From radon monitoring to full management systems, Aurora supports its clients in achieving regulatory compliance and protecting their employees with respect to radon gas.
If you require support with radon, get in touch with Aurora’s Radiation Protection Advisers now.
What is Radon?
Radon-222 (radon) is a natural radioactive gas which is formed during the decay of uranium which occurs naturally in the ground. Being a gas, radon is able to permeate up through the ground and enter our homes and workplaces. Radon can concentrate in these indoor spaces and build up to significant levels.
When radon is inhaled some of the radioactive gas will decay within our lungs resulting in radon decay products becoming trapped in our lungs. These decay products continue to emit ionising radiation and will expose our lungs to further radiation doses.
Radon gas is the second largest cause of lung cancer, responsible for over 1,100 lung cancer deaths per year in the UK.
What does the law say?
Under the Management of Health and Safety at Work Regulations 1999 (MHSWR) employers are required to assess risks to health and safety, and this should include an assessment of the risk from radon. Employers should typically undertake radon monitoring where:
- Their premises are located in a radon affected area (an area with a maximum radon potential exceeding 1% according to the UKradon map).
- They undertake work in a below ground area (e.g. basements, cellars, mines, caves, tunnels, etc.) for greater than an average of one hour per week, irrespective of the above ground Affected Areas status.
- There are other specific risk factors such as work with uranium ores, or around open water sources.
Where monitoring is required then there are different options depending on the situation. Long term passive monitoring is the standard approach for radon monitoring and involves placing small detectors for a few months before they are sent to a laboratory for analysis. Alternatively, active monitoring using electronic detectors may be appropriate in some situations and can give more detailed information about the changes in radon concentrations with time.
Where monitoring has been undertaken and the results show the presence of radon gas at an annual average concentration in air exceeding 300 Bq/m3 (becquerels per cubic metre) then the Ionising Radiations Regulations 2017 (IRR17) will apply to any work undertaken in that area. IRR17 requires the employer to consult with a suitable Radiation Protection Adviser (RPA). The RPA will be able to provide advice on compliance with IRR17 and support with the production of a radiation risk assessment.
How can we help you?
Aurora’s experienced team of Radiation Protection Advisers (RPAs) will provide suitable, proportionate and practical advice on how to comply with the law. Aurora can support at all steps in the process including:
- The development of suitable management system processes to manage the risk from radon.
- Support in monitoring for radon gas including the implementation of both active and passive monitoring programmes.
- Compliance with the requirements of IRR17 for any work undertaken in radon atmospheres exceeding 300 Bq/m3.
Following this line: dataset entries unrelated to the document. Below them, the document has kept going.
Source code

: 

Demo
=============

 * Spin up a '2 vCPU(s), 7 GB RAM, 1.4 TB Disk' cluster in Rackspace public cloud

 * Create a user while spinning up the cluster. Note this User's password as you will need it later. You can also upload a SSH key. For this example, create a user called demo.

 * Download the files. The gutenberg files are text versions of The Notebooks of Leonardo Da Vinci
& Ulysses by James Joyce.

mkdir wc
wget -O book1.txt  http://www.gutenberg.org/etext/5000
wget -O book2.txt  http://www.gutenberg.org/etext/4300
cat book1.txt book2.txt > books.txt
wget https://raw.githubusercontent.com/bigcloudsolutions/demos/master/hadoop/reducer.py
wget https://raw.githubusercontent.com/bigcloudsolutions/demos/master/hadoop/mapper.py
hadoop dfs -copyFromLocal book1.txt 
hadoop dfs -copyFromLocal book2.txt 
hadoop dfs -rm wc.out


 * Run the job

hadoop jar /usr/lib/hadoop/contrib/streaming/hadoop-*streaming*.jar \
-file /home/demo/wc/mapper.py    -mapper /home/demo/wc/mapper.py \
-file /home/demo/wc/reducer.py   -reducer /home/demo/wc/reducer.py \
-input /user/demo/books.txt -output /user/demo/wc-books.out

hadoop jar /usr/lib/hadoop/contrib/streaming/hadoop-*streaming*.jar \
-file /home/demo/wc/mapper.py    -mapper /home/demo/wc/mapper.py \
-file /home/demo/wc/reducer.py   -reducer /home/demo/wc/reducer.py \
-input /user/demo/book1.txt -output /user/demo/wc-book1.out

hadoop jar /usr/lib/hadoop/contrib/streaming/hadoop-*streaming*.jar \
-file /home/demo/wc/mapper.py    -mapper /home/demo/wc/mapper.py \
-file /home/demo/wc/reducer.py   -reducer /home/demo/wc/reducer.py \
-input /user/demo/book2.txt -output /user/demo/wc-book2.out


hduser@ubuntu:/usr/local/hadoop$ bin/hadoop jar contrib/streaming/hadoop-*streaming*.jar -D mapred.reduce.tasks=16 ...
Aurora has a range of active monitoring instrumentation including the AlphaGUARD which is considered to be the benchmark instrument for professional radon monitoring and is used by UKHSA for calibration of other radon detectors. Using the AlphaGUARD, Aurora can attain readings in as little as 10 minutes and can monitor changes in concentrations over time. This data can be invaluable in supporting the production of risk assessments and procedures and may save significant money for companies by providing detailed data prior to undertaking mitigation.
Where significant radon testing and mitigation is required Aurora can work with partner organisations, such as PropertECO, to deliver the radon service you require.